My lawyer took a serious view of the disaster that had overtaken us. He would trust nobody but his head clerk to act in my interests, after the servant had been followed to the London terminus, and when it became a question of matching ourselves against the deadly cunning of the man who had escaped us.
Provided with money, and with a letter to the police authorities in London, the head clerk went to the station. I accompanied him to point out the servant (without being allowed to show myself), and then returned to wait for telegraphic information at the lawyer's office.

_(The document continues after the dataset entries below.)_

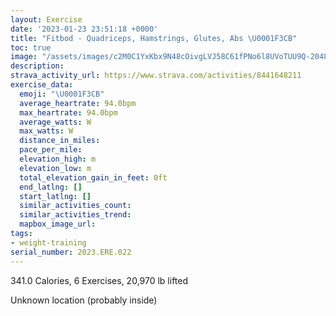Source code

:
 ```yaml
---
layout: Exercise
date: '2023-01-23 23:51:18 +0000'
title: "Fitbod - Quadriceps, Hamstrings, Glutes, Abs \U0001F3CB️"
toc: true
image: "/assets/images/c2M0C1YxKbx9N48cOivgLVJ58C61fPNo6l8UVoTUU9Q-2048x1152.jpg.jpeg"
description:
strava_activity_url: https://www.strava.com/activities/8441648211
exercise_data:
  emoji: "\U0001F3CB️"
  average_heartrate: 94.0bpm
  max_heartrate: 94.0bpm
  average_watts: W
  max_watts: W
  distance_in_miles:
  pace_per_mile:
  elevation_high: m
  elevation_low: m
  total_elevation_gain_in_feet: 0ft
  end_latlng: []
  start_latlng: []
  similar_activities_count:
  similar_activities_trend:
  mapbox_image_url:
tags:
- weight-training
serial_number: 2023.ERE.022
---
```

341.0 Calories, 6 Exercises, 20,970 lb lifted

Unknown location (probably inside)
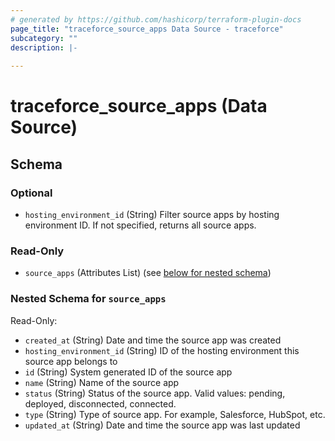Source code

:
 ```yaml
---
# generated by https://github.com/hashicorp/terraform-plugin-docs
page_title: "traceforce_source_apps Data Source - traceforce"
subcategory: ""
description: |-
  
---
```


# traceforce_source_apps (Data Source)





<!-- schema generated by tfplugindocs -->
## Schema

### Optional

- `hosting_environment_id` (String) Filter source apps by hosting environment ID. If not specified, returns all source apps.

### Read-Only

- `source_apps` (Attributes List) (see [below for nested schema](#nestedatt--source_apps))

<a id="nestedatt--source_apps"></a>
### Nested Schema for `source_apps`

Read-Only:

- `created_at` (String) Date and time the source app was created
- `hosting_environment_id` (String) ID of the hosting environment this source app belongs to
- `id` (String) System generated ID of the source app
- `name` (String) Name of the source app
- `status` (String) Status of the source app. Valid values: pending, deployed, disconnected, connected.
- `type` (String) Type of source app. For example, Salesforce, HubSpot, etc.
- `updated_at` (String) Date and time the source app was last updated
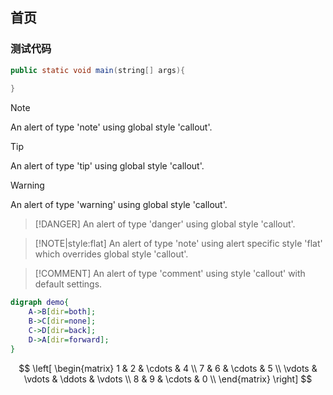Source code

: ## 首页

### 测试代码

```java
public static void main(string[] args){
	
}

```

> [!NOTE]
> An alert of type 'note' using global style 'callout'.

> [!TIP]
> An alert of type 'tip' using global style 'callout'.


> [!WARNING]
> An alert of type 'warning' using global style 'callout'.


> [!DANGER]
> An alert of type 'danger' using global style 'callout'.


> [!NOTE|style:flat]
> An alert of type 'note' using alert specific style 'flat' which overrides global style 'callout'.


> [!COMMENT]
> An alert of type 'comment' using style 'callout' with default settings.

```dot
digraph demo{
    A->B[dir=both];
    B->C[dir=none];
    C->D[dir=back];
    D->A[dir=forward];
}
```

$$
\left[
\begin{matrix}
 1      & 2      & \cdots & 4      \\
 7      & 6      & \cdots & 5      \\
 \vdots & \vdots & \ddots & \vdots \\
 8      & 9      & \cdots & 0      \\
\end{matrix}
\right]
$$


<link rel="stylesheet" href="https://cdnjs.cloudflare.com/ajax/libs/social-share.js/1.0.16/css/share.min.css">
<div class="social-share"></div>
<script type="text/javascript" src="https://cdnjs.cloudflare.com/ajax/libs/social-share.js/1.0.16/js/social-share.min.js"></script>
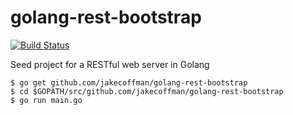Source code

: golang-rest-bootstrap
=====================

[![Build Status](https://secure.travis-ci.org/jakecoffman/golang-rest-bootstrap.png?branch=master)](http://travis-ci.org/jakecoffman/golang-rest-bootstrap)


Seed project for a RESTful web server in Golang

```
$ go get github.com/jakecoffman/golang-rest-bootstrap
$ cd $GOPATH/src/github.com/jakecoffman/golang-rest-bootstrap
$ go run main.go
```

This was the first report transmitted by the telegram:
The Cur had been found waiting for his servant at the terminus; and the two had been easily followed to the railway hotel close by. The clerk had sent his letter of introduction to the police--had consulted with picked men who joined him at the hotel--had given the necessary instructions--and would return to us by the last train in the evening.
In two days, the second telegram arrived.

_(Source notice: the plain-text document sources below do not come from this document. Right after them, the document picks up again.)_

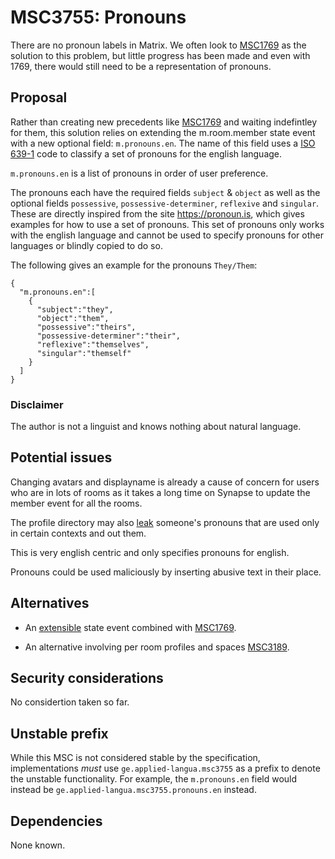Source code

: # MSC3755: Pronouns

There are no pronoun labels in Matrix.
We often look to
[MSC1769](https://github.com/matrix-org/matrix-spec-proposals/pull/1769)
as the solution to this problem, but little progress has been made
and even with 1769, there would still need to be a representation of
pronouns.

## Proposal

Rather than creating new precedents like [MSC1769](https://github.com/matrix-org/matrix-spec-proposals/pull/1769)
and waiting indefintley for them, this solution relies
on extending the m.room.member state event with a new optional field:
`m.pronouns.en`.
The name of this field uses a [ISO 639-1](https://en.wikipedia.org/wiki/List_of_ISO_639-1_codes)
code to classify a set of pronouns for the english language.

`m.pronouns.en` is a list of pronouns in order of user preference.

The pronouns each have the required fields `subject`
& `object`
as well as the optional fields `possessive`,
`possessive-determiner`,
`reflexive` and `singular`.
These are directly inspired from the site https://pronoun.is,
which gives examples for how to use a set of pronouns.
This set of pronouns only works with the english language
and cannot be used to specify pronouns for other languages
or blindly copied to do so.

The following gives an example for the pronouns `They/Them`:

```
{
  "m.pronouns.en":[
    {
      "subject":"they",
      "object":"them",
      "possessive":"theirs",
      "possessive-determiner":"their",
      "reflexive":"themselves",
      "singular":"themself"
    }
  ]
}
```

### Disclaimer

The author is not a linguist and knows nothing about natural language.

## Potential issues

Changing avatars and displayname is already a cause of concern for
users who are in lots of rooms as it takes a long time on Synapse to
update the member event for all the rooms.

The profile directory may also [leak](https://github.com/matrix-org/synapse/issues/5677)
someone's pronouns that are used only in certain contexts and out them.

This is very english centric and only specifies pronouns for english.

Pronouns could be used maliciously by inserting abusive text in their place.

## Alternatives

* An [extensible](https://github.com/matrix-org/matrix-spec-proposals/pull/1767)
state event combined with [MSC1769](https://github.com/matrix-org/matrix-spec-proposals/pull/1769).

* An alternative involving per room profiles and spaces [MSC3189](https://github.com/matrix-org/matrix-spec-proposals/pull/3189).


## Security considerations

No considertion taken so far.

## Unstable prefix

While this MSC is not considered stable by the specification, implementations *must* use
`ge.applied-langua.msc3755` as a prefix to denote the unstable functionality. For example,
the `m.pronouns.en` field would instead be `ge.applied-langua.msc3755.pronouns.en` instead.

## Dependencies

None known.
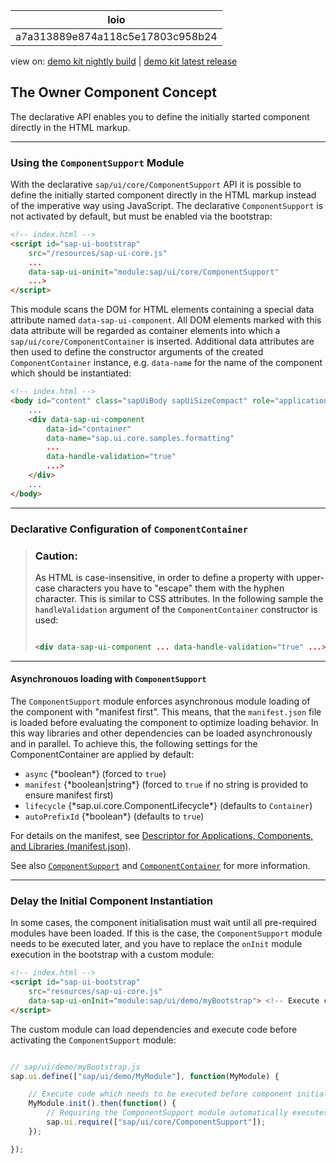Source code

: <!-- loioa7a313889e874a118c5e17803c958b24 -->

| loio |
| -----|
| a7a313889e874a118c5e17803c958b24 |

<div id="loio">

view on: [demo kit nightly build](https://sdk.openui5.org/nightly/#/topic/a7a313889e874a118c5e17803c958b24) | [demo kit latest release](https://sdk.openui5.org/topic/a7a313889e874a118c5e17803c958b24)</div>

## The Owner Component Concept

The declarative API enables you to define the initially started component directly in the HTML markup.

***

<a name="loioa7a313889e874a118c5e17803c958b24__section_p1l_4by_jkb"/>

### Using the `ComponentSupport` Module

With the declarative `sap/ui/core/ComponentSupport` API it is possible to define the initially started component directly in the HTML markup instead of the imperative way using JavaScript. The declarative `ComponentSupport` is not activated by default, but must be enabled via the bootstrap:

```html
<!-- index.html -->
<script id="sap-ui-bootstrap"
    src="/resources/sap-ui-core.js"
    ...
    data-sap-ui-oninit="module:sap/ui/core/ComponentSupport"
    ...>
</script>
```

This module scans the DOM for HTML elements containing a special data attribute named `data-sap-ui-component`. All DOM elements marked with this data attribute will be regarded as container elements into which a `sap/ui/core/ComponentContainer` is inserted. Additional data attributes are then used to define the constructor arguments of the created `ComponentContainer` instance, e.g. `data-name` for the name of the component which should be instantiated:

```html
<!-- index.html -->
<body id="content" class="sapUiBody sapUiSizeCompact" role="application">
    ...
    <div data-sap-ui-component
        data-id="container"
        data-name="sap.ui.core.samples.formatting"
        ...
        data-handle-validation="true"
        ...>
    </div>
    ...
</body>
```

***

<a name="loioa7a313889e874a118c5e17803c958b24__section_tks_rby_jkb"/>

### Declarative Configuration of `ComponentContainer`

> ### Caution:  
> As HTML is case-insensitive, in order to define a property with upper-case characters you have to "escape" them with the hyphen character. This is similar to CSS attributes. In the following sample the `handleValidation` argument of the `ComponentContainer` constructor is used:
> 
> ```html
> 
> <div data-sap-ui-component ... data-handle-validation="true" ...></div>
> 
> ```

***

#### Asynchronouos loading with `ComponentSupport`

The `ComponentSupport` module enforces asynchronous module loading of the component with "manifest first". This means, that the `manifest.json` file is loaded before evaluating the component to optimize loading behavior. In this way libraries and other dependencies can be loaded asynchronously and in parallel. To achieve this, the following settings for the ComponentContainer are applied by default:

-   `async` \{\*boolean\*\} \(forced to `true`\)
-   `manifest` \{\*boolean|string\*\} \(forced to `true` if no string is provided to ensure manifest first\)
-   `lifecycle` \{\*sap.ui.core.ComponentLifecycle\*\} \(defaults to `Container`\)
-   `autoPrefixId` \{\*boolean\*\} \(defaults to `true`\)

For details on the manifest, see [Descriptor for Applications, Components, and Libraries \(manifest.json\)](Descriptor_for_Applications_Components_and_Libraries_manifest_json_be0cf40.md).

See also [ `ComponentSupport`](https://sdk.openui5.org/api/module:sap/ui/core/ComponentSupport) and [ `ComponentContainer`](https://sdk.openui5.org/api/sap.ui.core.ComponentContainer) for more information. 

***

<a name="loioa7a313889e874a118c5e17803c958b24__section_zmp_rwc_kkb"/>

### Delay the Initial Component Instantiation

In some cases, the component initialisation must wait until all pre-required modules have been loaded. If this is the case, the `ComponentSupport` module needs to be executed later, and you have to replace the `onInit` module execution in the bootstrap with a custom module:

```html
<!-- index.html -->
<script id="sap-ui-bootstrap"
    src="resources/sap-ui-core.js"
    data-sap-ui-onInit="module:sap/ui/demo/myBootstrap"> <!-- Execute custom module on init -->
</script>
```

The custom module can load dependencies and execute code before activating the `ComponentSupport` module:

```js

// sap/ui/demo/myBootstrap.js
sap.ui.define(["sap/ui/demo/MyModule"], function(MyModule) {

    // Execute code which needs to be executed before component initialization
    MyModule.init().then(function() {
        // Requiring the ComponentSupport module automatically executes the component initialisation for all declaratively defined components
        sap.ui.require(["sap/ui/core/ComponentSupport"]);
    });

});
```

Our man had been traced to the Thames Yacht Club in Albemarle Street--had consulted a yachting list in the hall--and had then travelled to the Isle of Wight. There, he had made inquiries at the Squadron Yacht Club, and the Victoria Yacht Club--and had returned to London, and the railway hotel.
The third telegram announced the utter destruction of all our hopes. As far as Marseilles, the Cur had been followed successfully, and in that city the detective officers had lost sight of him.

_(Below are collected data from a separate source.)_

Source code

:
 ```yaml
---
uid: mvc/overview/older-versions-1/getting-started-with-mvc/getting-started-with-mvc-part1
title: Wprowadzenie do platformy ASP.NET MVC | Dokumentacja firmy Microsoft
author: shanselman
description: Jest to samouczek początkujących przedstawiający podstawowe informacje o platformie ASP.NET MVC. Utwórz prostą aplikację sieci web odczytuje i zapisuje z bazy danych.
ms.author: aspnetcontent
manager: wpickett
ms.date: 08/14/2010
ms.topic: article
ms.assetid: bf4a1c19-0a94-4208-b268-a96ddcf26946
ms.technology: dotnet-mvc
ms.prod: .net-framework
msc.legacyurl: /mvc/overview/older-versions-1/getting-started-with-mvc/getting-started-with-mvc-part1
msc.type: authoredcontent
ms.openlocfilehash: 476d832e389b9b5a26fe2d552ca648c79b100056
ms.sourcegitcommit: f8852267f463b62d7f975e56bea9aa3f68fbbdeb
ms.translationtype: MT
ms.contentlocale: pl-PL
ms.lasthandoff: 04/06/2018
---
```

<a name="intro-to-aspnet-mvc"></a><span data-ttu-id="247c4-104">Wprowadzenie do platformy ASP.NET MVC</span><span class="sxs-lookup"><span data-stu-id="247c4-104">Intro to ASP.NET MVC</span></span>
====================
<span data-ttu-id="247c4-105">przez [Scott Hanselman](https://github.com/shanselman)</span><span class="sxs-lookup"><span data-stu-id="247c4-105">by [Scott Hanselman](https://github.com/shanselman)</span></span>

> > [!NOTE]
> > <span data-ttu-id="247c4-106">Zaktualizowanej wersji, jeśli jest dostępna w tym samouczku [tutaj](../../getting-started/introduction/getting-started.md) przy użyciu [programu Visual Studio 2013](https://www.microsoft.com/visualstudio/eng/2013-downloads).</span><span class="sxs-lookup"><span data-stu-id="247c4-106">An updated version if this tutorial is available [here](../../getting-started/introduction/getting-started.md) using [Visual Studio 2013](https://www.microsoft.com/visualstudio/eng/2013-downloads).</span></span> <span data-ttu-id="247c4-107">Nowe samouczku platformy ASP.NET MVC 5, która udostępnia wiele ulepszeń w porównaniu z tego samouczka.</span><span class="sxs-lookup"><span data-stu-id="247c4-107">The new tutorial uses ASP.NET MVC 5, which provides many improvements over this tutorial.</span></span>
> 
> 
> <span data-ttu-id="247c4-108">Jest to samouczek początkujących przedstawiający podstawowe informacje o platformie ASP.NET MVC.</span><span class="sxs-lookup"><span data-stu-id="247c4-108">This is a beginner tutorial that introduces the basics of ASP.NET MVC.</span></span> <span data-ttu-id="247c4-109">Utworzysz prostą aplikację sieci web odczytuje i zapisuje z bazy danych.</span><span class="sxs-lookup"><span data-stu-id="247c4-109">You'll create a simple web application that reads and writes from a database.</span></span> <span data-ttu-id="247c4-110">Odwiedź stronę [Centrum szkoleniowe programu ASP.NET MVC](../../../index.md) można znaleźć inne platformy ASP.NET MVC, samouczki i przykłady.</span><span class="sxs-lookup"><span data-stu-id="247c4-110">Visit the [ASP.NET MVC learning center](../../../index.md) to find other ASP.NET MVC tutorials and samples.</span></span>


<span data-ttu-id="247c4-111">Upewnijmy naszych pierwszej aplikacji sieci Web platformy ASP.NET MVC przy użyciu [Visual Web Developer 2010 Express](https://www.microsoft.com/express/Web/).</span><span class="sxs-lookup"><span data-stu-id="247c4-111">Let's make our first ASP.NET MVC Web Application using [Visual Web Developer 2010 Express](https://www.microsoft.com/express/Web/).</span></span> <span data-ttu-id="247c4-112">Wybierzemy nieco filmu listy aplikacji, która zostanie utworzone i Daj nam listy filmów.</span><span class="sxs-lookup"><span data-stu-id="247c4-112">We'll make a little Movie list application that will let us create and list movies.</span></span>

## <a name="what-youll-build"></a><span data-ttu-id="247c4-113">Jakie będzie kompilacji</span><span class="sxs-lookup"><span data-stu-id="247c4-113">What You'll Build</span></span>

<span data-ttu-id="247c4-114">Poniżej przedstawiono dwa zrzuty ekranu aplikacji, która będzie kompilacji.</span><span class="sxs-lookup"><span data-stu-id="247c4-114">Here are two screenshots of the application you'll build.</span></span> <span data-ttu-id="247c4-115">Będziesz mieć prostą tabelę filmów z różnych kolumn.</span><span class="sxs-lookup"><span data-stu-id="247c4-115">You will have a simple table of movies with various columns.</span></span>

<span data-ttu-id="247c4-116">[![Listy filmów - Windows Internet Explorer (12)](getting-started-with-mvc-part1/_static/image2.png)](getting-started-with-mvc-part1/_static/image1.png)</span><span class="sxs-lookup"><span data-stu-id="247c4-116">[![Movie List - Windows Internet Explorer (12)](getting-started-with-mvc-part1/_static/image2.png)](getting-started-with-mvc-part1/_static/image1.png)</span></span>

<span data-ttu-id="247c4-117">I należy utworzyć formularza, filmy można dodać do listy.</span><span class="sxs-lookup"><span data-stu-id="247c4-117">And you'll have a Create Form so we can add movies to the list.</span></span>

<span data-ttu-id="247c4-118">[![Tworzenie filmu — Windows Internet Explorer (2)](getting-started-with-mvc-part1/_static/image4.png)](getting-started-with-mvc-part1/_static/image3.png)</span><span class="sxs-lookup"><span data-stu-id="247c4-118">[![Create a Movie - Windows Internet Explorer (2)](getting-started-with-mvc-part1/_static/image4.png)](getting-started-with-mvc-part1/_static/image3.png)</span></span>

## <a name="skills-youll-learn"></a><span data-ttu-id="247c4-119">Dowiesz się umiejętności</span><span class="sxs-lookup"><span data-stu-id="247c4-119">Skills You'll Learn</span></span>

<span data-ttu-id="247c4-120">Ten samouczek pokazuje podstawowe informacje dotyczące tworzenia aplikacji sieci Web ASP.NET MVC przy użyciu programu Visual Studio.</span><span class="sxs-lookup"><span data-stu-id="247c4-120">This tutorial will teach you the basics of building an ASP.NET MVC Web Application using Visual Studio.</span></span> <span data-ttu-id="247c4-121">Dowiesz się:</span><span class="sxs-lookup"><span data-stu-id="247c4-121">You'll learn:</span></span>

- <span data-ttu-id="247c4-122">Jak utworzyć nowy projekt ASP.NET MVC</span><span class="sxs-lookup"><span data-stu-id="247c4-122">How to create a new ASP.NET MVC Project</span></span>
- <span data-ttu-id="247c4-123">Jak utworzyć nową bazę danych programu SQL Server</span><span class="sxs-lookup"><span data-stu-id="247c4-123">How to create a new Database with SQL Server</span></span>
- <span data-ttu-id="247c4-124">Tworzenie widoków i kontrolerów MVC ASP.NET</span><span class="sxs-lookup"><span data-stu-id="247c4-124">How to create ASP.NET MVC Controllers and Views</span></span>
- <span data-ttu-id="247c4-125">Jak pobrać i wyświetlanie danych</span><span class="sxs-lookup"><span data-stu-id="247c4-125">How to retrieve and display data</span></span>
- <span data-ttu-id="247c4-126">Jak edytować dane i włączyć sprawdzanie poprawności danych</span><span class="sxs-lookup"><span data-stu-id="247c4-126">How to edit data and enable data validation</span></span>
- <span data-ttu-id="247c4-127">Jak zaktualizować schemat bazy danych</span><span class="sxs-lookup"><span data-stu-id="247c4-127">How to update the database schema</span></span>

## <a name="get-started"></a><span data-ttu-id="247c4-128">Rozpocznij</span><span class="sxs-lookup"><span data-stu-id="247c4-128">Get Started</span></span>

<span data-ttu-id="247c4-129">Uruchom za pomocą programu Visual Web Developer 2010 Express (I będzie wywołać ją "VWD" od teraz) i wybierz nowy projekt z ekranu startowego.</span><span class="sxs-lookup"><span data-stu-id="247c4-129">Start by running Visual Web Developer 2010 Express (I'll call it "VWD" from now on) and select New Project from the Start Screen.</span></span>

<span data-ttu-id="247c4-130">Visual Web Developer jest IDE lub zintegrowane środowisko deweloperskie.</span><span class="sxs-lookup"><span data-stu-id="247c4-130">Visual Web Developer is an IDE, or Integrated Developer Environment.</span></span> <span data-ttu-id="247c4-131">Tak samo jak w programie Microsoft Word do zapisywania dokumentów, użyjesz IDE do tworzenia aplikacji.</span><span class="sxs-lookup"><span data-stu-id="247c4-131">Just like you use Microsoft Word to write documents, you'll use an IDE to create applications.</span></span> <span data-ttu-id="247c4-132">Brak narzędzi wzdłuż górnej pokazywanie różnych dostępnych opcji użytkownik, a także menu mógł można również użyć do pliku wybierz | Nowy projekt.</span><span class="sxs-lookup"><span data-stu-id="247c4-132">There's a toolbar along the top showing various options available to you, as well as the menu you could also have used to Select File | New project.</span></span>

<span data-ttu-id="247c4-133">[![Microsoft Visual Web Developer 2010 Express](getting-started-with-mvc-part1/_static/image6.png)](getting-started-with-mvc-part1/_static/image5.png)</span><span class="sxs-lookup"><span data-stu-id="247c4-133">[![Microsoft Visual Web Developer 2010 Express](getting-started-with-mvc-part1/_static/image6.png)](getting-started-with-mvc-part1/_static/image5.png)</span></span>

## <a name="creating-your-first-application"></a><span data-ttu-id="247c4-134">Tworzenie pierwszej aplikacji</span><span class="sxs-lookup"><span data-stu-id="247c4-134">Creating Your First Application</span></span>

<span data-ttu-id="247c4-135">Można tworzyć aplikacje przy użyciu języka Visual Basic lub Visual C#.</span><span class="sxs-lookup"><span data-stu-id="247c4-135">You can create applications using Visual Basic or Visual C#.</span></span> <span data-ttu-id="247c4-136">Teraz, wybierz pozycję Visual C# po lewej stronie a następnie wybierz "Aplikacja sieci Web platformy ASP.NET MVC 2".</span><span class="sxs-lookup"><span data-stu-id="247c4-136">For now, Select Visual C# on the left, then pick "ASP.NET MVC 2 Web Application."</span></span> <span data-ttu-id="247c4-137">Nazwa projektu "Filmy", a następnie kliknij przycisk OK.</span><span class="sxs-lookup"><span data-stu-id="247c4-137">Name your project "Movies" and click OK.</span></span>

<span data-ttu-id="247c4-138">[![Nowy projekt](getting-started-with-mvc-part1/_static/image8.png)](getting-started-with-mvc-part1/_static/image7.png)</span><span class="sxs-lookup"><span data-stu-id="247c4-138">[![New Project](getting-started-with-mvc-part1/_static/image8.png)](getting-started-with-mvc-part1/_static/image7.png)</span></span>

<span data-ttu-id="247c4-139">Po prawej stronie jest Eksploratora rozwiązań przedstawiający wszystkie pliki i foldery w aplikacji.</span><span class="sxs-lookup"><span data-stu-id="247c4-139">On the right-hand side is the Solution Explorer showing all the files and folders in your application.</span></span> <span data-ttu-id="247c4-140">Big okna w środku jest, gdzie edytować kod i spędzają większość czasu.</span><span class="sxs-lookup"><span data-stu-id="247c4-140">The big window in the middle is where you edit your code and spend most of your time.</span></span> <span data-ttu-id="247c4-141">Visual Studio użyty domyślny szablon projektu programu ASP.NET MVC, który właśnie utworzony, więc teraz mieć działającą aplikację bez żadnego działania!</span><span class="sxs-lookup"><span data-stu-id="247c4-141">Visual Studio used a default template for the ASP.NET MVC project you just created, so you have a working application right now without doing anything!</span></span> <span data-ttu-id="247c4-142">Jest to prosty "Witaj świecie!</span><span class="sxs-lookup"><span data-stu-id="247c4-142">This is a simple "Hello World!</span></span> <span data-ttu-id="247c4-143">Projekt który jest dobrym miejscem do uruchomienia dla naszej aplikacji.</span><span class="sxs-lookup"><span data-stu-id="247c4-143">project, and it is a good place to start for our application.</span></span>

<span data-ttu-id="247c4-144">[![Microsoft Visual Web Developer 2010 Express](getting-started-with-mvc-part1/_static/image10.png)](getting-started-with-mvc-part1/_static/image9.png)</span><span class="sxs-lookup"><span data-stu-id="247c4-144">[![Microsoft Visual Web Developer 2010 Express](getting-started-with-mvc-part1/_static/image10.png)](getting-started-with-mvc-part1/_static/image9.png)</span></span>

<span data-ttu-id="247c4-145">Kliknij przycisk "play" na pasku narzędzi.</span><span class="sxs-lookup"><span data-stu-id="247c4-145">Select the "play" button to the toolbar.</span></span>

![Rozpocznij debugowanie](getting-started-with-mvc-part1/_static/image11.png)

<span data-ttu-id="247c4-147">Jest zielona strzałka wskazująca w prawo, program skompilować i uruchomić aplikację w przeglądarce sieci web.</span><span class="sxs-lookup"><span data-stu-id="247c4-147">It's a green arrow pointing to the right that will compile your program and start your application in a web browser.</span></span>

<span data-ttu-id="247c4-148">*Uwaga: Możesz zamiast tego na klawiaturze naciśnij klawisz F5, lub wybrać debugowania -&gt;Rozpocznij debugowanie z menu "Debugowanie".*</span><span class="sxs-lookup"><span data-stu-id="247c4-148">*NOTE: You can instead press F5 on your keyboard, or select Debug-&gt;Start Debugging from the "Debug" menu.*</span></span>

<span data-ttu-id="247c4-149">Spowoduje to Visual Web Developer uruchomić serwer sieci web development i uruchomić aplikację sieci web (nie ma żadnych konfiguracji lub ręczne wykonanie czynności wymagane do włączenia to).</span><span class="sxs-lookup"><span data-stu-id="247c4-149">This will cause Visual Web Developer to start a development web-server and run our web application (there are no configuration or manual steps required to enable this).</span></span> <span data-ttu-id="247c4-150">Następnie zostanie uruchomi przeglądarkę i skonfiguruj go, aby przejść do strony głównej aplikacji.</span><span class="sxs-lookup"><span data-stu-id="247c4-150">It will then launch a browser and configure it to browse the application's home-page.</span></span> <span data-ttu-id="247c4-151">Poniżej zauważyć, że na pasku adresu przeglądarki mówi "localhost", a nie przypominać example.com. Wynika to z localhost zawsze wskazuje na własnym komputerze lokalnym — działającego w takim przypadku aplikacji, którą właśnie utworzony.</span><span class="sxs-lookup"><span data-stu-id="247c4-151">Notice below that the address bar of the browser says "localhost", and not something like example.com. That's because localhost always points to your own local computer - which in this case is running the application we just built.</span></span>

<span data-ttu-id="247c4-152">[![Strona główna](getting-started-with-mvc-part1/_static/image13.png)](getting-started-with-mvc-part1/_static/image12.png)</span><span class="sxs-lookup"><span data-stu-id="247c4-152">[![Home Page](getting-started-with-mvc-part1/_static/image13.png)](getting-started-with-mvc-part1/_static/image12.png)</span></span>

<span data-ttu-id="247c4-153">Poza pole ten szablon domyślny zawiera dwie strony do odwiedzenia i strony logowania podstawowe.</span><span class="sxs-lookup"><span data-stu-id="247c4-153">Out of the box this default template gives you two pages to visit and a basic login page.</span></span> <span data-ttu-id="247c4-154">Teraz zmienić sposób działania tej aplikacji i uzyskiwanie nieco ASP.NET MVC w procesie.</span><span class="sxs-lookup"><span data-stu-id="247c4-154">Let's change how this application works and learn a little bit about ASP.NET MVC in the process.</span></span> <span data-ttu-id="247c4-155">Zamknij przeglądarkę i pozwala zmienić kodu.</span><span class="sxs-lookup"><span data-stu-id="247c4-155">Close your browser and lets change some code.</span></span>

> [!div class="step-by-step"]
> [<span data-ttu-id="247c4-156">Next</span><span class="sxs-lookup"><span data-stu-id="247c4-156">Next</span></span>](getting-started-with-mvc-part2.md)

My legal adviser insisted on having the men sent to him to explain themselves. Nothing came of it but one more repetition of an old discovery. When the detective police force encounters intelligence instead of stupidity, in seven cases out of ten the detective police force is beaten.
There were still two persons at our disposal. Lady Rachel might help us, as I believed, if she chose to do it. As for old Toller, I suggested (on reflection) that the lawyer should examine him. The lawyer declined to waste any more of my money. I called again on Lady Rachel. This time, I was let in. I found the noble lady smoking a cigarette and reading a French novel.
"This is going to be a disagreeable interview," she said. "Let us get it over, Mr. Roylake, as soon as possible. Tell me what you want--and speak as freely as if you were in the company of a man."
I obeyed her to the letter; and I got these replies: "Yes; I did have a talk, in your best interests, with Miss Toller. She is as sensible as she is charming, and as good as she is sensible. We entirely agreed that the sacrifice must be on her side; and that it was due to her own self-respect to prevent a gentleman of your rank from ruining himself by marrying a miller's daughter."
The next reply was equally free from the smallest atom of sympathy on Lady Rachel's part.
"You are quite right--your deaf man was at his window when I went by. We recognized each other and had a long talk. If I remember correctly, he said you knew of his reasons for concealing his name. I gave my promise (being a matter of perfect indifference to me) to conceal it too. One thing led to another, and I discovered that you were his hated rival in the affections of Miss Toller. I proved worthy of his confidence in me. That is to say, I told him that Mrs. Roylake and I would be only too glad, as representing your interests, if he succeeded in winning the young lady. I asked if he had any plans. He said one of his plans had failed. What it was, and how it had failed, he did not mention. I asked if he could devise nothing else. He said, "Yes, if I was not a poor man." In my place, you would have offered, as I did, to find the money if the plan was approved of. He produced some manuscript story of an abduction of a lady, which he had written to amuse himself. The point of it was that the lover successfully carried away the lady, by means of a boat, while the furious father's attention was absorbed in watching the high road. It seemed to me to be a new idea. "If you think you can carry it out," I said, "send your estimate of expenses to me and Mrs. Roylake, and we will subscribe." We received the estimate. But the plan has failed, and the man is off. I am quite certain myself that Miss Toller has done what she promised to do. Wherever she may be now, she has sacrificed herself for your sake. When you have got over it, you will marry my sister. I wish you good morning."
Between Lady Rachel's hard insolence, and Mrs. Roylake's sentimental hypocrisy, I was in such a state of irritation that I left Trimley Deen the next morning, to find forgetfulness, as I rashly supposed, in the gay world of London.
I had been trying my experiment for something like three weeks, and was beginning to get heartily weary of it, when I received a letter from the lawyer.
"Dear Sir,--Your odd tenant, old Mr. Toller, has died suddenly of rupture of a bloodvessel on the brain, as the doctor thinks. There is to be an inquest, as I need hardly tell you. What do you say to having the report of the proceedings largely copied in the newspapers? If it catches his daughter's eye, important results may follow."
To speculate in this way on the impulse which might take its rise in my poor girl's grief-to surprise her, as it were, at her father's grave--revolted me. I directed the lawyer to take no steps whatever in the matter, and to pay the poor old fellow's funeral expenses, on my account. He had died intestate. The law took care of his money until his daughter appeared; and the mill, being my property, I gave to Toller's surviving partner--our good Gloody.
And what did I do next? I went away travelling; one of the wretchedest men who ever carried his misery with him to foreign countries. Go where I might on the continent of Europe, the dreadful idea pursued me that Cristel might be dead.